= TASK =
Anywhere the string "without" shows up in the listing below, copy the line it is in.

= DATA TO PROCESS =
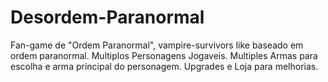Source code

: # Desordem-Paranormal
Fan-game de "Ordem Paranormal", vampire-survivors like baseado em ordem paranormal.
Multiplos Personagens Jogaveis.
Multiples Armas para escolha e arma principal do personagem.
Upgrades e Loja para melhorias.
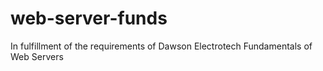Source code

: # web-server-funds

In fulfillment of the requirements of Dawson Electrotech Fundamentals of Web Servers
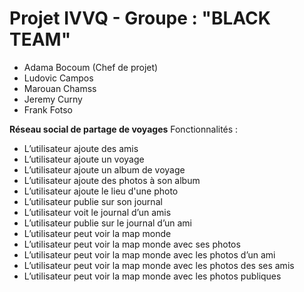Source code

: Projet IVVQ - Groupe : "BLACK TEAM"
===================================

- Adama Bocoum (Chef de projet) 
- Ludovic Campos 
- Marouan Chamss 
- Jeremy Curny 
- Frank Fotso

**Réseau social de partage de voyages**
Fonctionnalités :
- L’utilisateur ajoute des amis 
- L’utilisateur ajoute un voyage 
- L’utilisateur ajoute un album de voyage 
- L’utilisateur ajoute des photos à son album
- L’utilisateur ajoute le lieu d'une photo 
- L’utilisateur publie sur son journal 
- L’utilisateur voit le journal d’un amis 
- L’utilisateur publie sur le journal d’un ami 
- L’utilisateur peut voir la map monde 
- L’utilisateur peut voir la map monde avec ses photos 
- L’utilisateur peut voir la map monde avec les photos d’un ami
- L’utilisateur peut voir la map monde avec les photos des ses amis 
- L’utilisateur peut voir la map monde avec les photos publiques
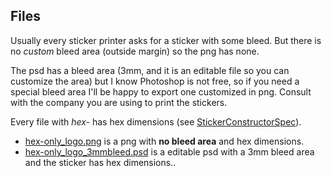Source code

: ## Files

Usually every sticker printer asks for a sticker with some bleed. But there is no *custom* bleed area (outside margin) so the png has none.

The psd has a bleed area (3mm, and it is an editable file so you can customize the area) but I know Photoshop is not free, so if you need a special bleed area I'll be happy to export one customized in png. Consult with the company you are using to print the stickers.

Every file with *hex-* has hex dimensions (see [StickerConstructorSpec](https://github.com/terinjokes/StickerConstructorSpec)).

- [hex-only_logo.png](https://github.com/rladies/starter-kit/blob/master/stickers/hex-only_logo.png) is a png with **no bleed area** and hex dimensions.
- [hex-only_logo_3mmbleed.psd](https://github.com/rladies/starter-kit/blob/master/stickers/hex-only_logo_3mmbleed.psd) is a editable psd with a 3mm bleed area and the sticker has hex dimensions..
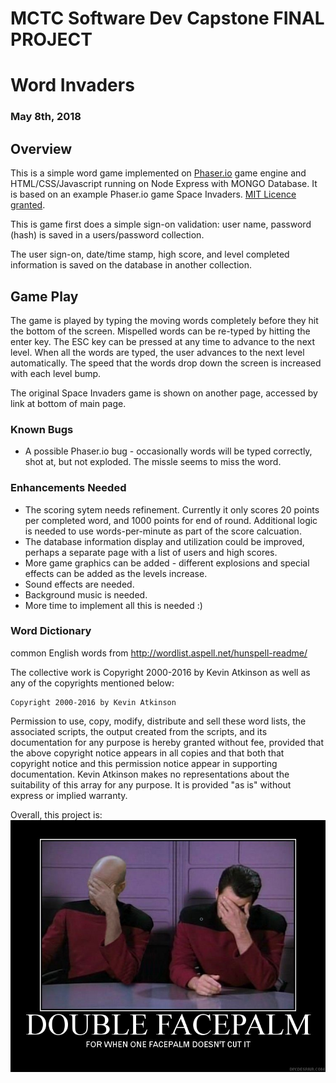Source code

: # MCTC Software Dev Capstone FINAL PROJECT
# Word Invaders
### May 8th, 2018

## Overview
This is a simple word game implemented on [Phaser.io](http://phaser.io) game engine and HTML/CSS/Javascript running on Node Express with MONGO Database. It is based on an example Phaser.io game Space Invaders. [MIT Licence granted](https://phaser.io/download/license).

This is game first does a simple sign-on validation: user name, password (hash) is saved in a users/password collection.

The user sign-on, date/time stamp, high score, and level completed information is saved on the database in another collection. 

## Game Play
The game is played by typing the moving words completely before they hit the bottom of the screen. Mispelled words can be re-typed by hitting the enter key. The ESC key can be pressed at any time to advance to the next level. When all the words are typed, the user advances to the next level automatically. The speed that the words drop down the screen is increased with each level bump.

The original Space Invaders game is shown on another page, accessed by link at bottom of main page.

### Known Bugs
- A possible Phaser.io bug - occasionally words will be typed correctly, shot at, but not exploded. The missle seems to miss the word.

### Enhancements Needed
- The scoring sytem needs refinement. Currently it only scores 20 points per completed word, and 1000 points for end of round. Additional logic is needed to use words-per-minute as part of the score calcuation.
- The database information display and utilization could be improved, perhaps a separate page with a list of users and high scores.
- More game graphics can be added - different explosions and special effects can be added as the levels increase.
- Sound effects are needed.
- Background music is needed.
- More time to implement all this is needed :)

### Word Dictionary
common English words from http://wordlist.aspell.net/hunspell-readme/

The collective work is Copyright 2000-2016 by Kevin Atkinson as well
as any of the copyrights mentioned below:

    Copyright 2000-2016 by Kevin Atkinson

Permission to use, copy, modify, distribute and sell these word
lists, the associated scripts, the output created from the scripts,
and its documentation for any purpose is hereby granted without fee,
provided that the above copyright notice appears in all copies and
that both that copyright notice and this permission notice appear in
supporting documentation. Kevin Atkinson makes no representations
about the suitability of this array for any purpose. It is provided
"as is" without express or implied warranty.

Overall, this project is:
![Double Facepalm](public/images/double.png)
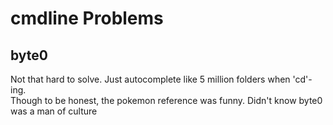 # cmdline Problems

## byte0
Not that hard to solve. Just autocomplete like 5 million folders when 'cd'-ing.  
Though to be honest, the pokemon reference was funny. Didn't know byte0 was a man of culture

= OUTPUT =
and its documentation for any purpose is hereby granted without fee,
"as is" without express or implied warranty.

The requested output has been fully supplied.